Watson étant un produit B2B, le produit ne compte qu’un nombre limité d’utilisateurs. Par conséquent, les concepteurs de Watson disposent de beaucoup moins de données pour améliorer la capacité de Watson à interagir avec des humains qu’en dispose, disons, l’équipe qui travaille sur Siri, l’assistante virtuelle d’Apple installée par défaut sur des millions d’iPhone.
C’est là où le chef Watson vole au secours d’IBM. En effet, le géant informatique offre le chef Watson en partenariat avec le magazine Bon Appétit, en version bêta, à un nombre limité d’utilisateurs.
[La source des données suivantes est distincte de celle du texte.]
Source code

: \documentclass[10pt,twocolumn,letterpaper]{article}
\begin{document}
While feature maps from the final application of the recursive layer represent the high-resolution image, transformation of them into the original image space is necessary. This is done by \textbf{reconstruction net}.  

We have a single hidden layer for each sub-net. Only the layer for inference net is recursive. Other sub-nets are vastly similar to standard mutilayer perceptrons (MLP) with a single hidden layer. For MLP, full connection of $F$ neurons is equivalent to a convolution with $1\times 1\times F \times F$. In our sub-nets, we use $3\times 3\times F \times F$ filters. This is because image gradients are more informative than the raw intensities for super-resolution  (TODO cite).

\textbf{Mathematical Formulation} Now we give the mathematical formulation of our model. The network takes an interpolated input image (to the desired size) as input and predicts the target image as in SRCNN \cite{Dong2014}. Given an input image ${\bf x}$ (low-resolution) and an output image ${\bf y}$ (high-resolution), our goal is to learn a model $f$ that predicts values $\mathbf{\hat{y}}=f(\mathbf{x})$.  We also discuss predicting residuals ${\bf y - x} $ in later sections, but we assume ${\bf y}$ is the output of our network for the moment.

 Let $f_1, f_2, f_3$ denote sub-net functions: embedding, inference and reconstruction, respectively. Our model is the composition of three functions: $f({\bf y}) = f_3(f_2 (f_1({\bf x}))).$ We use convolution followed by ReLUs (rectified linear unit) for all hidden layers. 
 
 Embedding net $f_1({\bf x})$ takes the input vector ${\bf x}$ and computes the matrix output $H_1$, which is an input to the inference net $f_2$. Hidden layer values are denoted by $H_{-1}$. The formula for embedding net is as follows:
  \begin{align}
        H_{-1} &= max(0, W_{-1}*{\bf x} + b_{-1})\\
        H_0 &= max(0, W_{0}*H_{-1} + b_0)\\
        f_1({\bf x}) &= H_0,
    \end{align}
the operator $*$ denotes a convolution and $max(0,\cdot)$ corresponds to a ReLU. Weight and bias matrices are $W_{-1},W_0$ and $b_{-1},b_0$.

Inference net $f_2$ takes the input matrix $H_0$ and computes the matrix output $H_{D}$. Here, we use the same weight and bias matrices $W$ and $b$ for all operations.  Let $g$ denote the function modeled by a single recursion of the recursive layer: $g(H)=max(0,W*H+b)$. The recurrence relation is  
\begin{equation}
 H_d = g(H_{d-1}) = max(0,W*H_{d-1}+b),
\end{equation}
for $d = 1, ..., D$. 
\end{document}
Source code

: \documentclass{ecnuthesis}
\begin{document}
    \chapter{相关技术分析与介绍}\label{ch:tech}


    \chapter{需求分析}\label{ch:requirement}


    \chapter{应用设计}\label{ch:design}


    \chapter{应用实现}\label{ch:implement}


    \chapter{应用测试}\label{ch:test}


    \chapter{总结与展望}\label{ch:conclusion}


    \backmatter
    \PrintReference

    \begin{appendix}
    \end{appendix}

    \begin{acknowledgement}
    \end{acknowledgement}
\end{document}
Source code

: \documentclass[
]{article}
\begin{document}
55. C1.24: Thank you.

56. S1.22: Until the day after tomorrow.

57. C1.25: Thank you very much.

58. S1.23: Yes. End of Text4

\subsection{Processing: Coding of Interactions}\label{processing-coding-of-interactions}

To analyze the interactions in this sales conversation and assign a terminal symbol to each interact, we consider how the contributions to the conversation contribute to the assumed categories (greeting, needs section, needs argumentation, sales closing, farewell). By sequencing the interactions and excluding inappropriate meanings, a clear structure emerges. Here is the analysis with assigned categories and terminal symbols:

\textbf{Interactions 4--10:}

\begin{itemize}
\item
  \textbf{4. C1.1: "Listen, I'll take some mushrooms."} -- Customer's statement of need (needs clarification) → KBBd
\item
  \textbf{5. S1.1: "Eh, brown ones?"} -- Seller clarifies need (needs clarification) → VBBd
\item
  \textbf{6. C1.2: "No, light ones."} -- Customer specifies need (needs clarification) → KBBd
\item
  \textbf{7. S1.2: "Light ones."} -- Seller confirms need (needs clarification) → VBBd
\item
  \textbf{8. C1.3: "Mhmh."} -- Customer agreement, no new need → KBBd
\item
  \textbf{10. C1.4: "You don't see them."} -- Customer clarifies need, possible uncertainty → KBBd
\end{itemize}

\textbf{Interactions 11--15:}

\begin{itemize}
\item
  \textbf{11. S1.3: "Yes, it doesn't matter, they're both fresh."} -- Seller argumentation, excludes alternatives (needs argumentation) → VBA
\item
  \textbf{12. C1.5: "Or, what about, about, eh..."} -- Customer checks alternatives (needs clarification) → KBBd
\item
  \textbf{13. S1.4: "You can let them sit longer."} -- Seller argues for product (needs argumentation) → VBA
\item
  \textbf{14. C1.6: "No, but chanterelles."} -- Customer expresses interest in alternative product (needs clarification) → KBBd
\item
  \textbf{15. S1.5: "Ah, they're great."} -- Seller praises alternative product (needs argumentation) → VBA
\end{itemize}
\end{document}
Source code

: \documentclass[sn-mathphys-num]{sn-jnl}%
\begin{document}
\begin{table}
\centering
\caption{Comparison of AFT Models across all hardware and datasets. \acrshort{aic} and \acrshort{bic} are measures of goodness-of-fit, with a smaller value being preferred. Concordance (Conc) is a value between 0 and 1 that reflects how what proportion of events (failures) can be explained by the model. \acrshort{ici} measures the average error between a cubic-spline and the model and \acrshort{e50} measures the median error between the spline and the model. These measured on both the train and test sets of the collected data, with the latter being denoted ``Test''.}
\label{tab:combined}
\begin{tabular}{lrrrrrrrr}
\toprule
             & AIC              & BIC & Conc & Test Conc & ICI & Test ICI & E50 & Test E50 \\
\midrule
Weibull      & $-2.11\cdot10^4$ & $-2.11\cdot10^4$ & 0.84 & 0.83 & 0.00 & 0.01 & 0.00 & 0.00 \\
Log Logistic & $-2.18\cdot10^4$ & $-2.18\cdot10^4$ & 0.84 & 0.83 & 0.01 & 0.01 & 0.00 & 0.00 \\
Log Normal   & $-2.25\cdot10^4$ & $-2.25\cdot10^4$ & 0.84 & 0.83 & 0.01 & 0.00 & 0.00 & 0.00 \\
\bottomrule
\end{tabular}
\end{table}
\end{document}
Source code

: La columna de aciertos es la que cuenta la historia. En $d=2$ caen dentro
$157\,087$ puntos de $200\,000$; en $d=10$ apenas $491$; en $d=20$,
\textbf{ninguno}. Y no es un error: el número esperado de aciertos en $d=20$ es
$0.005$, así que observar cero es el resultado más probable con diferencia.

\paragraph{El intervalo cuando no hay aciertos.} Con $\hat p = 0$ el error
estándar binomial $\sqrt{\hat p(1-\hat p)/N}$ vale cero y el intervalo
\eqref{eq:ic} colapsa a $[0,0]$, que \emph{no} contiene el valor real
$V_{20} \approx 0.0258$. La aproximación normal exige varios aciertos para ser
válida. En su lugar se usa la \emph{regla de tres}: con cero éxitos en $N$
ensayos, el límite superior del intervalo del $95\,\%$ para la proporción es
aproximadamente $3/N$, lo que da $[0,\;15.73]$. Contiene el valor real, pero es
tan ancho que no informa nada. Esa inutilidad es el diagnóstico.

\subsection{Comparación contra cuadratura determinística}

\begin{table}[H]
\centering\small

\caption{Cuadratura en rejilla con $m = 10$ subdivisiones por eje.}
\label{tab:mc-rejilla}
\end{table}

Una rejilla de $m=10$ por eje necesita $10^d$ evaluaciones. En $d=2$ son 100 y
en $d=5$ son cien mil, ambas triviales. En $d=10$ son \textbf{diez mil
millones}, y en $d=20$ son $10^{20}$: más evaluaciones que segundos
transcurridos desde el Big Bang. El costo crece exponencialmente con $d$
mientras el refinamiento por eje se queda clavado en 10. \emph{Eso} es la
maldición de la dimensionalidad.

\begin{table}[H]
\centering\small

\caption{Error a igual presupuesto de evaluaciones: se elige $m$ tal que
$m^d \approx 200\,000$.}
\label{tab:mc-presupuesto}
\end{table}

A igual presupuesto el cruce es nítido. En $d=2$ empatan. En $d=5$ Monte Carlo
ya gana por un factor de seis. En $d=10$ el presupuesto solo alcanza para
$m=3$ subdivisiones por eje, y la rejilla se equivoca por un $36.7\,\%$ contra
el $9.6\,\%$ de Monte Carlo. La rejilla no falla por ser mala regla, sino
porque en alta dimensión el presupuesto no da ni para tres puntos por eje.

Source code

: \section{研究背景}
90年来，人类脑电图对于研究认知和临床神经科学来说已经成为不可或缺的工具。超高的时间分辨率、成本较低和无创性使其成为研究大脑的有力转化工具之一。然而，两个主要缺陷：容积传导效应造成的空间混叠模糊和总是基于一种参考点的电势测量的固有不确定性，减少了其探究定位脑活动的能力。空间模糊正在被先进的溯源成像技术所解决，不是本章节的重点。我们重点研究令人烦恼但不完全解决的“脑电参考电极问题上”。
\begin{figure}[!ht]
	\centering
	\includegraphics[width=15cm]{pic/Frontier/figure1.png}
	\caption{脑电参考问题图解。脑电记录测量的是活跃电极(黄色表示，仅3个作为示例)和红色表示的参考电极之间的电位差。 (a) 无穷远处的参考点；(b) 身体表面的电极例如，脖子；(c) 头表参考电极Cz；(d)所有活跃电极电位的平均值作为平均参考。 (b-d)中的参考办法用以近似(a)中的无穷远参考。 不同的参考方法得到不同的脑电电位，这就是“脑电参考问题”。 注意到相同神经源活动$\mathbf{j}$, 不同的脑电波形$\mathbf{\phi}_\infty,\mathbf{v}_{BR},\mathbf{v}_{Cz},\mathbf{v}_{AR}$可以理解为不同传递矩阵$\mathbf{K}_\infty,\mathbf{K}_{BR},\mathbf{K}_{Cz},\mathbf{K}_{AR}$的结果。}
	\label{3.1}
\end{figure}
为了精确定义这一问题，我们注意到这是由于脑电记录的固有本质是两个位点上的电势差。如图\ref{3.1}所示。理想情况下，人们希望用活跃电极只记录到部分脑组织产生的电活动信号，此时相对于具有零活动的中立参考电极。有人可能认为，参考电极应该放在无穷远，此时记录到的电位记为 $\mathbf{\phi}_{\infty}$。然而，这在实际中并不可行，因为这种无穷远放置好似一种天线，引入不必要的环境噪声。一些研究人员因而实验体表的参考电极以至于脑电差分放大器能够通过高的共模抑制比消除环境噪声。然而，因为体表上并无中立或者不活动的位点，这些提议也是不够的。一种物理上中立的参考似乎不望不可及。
Toutefois, IBM vise à rendre cet outil disponible au plus grand nombre sur le Web. « IBM voulait trouver le moyen de mettre cette technologie entre le plus de mains possible lorsqu’un développeur de l’équipe, qui avait une formation de chef, a eu l’idée de concevoir le chef Watson », évoque Rick Power.
Watson ne semble pas savoir ce qu'est une poutine...
Maintenant que vous savez comment et pourquoi Watson est devenu cuisinier, vous vous demandez probablement comment il a fait pour concevoir la poutine canadienne-antillaise au homard (ma préférée) ou la poutine végétarienne haïtienne-grecque.
Pour passer du traitement de données à mon bol, Rick Power m’a expliqué que les chefs de l’Institute of Culinary Education, à New York, ont interrogé Watson en lui fournissant des mots clefs, après quoi il a généré une longue liste de recettes possibles. Ceux-ci ont ensuite fait des choix en utilisant leur jugement de chef : « L’outil est davantage un générateur d’idées originales », explique Rick Power.
Encore perplexe face à la capacité d’un ordinateur, aussi intelligent soit-il, à réinventer notre plat national, j’ai voulu aller plus loin en essayant la version bêta du chef Watson. Or, la version présentée lors de l’événement ne connaissait pas même le mot poutine! Même en lui proposant de générer des recettes contenant des frites, du fromage et de la sauce, le chef Watson n’est pas parvenu à me proposer une recette ressemblant de près ou de loin à de la poutine.
Lorsque j’ai questionné Rick Power à ce sujet, il était pris au dépourvu. Il a avancé que les chefs de l’Institute of Culinary Education utilisaient probablement une autre version du logiciel Watson. Je suis prêt à le croire. Malgré tout, je n’ai pu m’empêcher de penser que le chef Watson, du haut de sa logique imprenable et de sa connaissance fine de la chimie alimentaire, s’était peut-être révoltée lorsque les ingénieurs d’IBM lui ont demandé de créer de la poutine.